Namensgeber des Werkes ist dessen Hauptfigur: Timofei Pnin, ein stets tragikomischer, zum Unglück neigender Antiheld, ein ältlicher, liebenswerter und feinsinniger Collegeprofessor in den USA während der 1950er-Jahre.

Handlung[Bearbeiten | Quelltext bearbeiten]

Der Schatten des Grauhörnchens (Maar)[1] taucht in jedem Kapitel auf.
Ein wahrer Freund ist Pnins Vermieter Laurence Clements, der dem Kanonikus Van der Paele in Jan van Eycks Madonnenbildnis gleicht[2] (Ausschnitt, 1436).

Professor Pnin gilt am provinziellen College von Waindell im Staat New York, je nach Ansicht, als rührend altmodischer Gelehrter, akademisches Original, europäisches Kleinod oder als unmöglicher Kauz. In seinen kaum besuchten Kursen lehrt er Russisch und russische Literatur, seine – im Amerika des Kalten Krieges nutzlose – Muttersprache.

Sein Leben sieht Professor Pnin vorwiegend gekennzeichnet von Verlusten. Er verlor als Jugendlicher kurz hintereinander seine beiden sehr geliebten Eltern, bald darauf seine geliebte Heimat an die Bolschewiki, seine große Jugendliebe an die Mörderhände der SS im Holocaust, seine neuen Zufluchten, Prag und Paris, an die einmarschierende Wehrmacht und die Liebe seiner Frau Lisa schließlich auf dem Schiff, das ihn 1940 nach Amerika bringt, an einen anderen, smarteren Mann.
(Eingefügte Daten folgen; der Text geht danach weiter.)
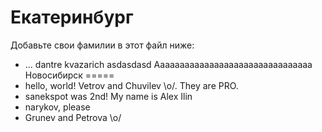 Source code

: Екатеринбург
===
Добавьте свои фамилии в этот файл ниже: 
* ...
dantre
kvazarich
asdasdasd
Aaaaaaaaaaaaaaaaaaaaaaaaaaaaaaaa
Новосибирск
=====
* hello, world! Vetrov and Chuvilev \o/. They are PRO.
* sanekspot was 2nd! My name is Alex Ilin
* narykov, please 
* Grunev and Petrova \o/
Professor Pnin ist ein Verlierer und ein Verlorener, in vielfältiger Art entwurzelt und bleibt in Amerika stets ein Fremdkörper, auch wenn er nach vielen Jahren mit nur einem Nansen-Pass die neue Staatsbürgerschaft stolz und freudig annimmt. Mit der amerikanischen Kultur, oder, wie er es begreift, dem gänzlichen Fehlen von Kultur, kommt er nur mühsam zurecht. Er erlernt die englische Sprache nur schwer und spricht sie so gebrochen, dass er auch nach Jahren für die Formulierung seiner Vorlesungen und Vorträge die Hilfe eines Assistenten benötigt. Nach mehr als einer Dekade ist es ihm noch immer nicht gelungen, sich in Amerika ein Zuhause zu schaffen, auch nicht in Waindell, weil er sich offenbar in der neuen Welt nicht zuhause fühlt. So wird Waindell zu Beginn des Buches als „universitärer Unterschlupf“ bezeichnet.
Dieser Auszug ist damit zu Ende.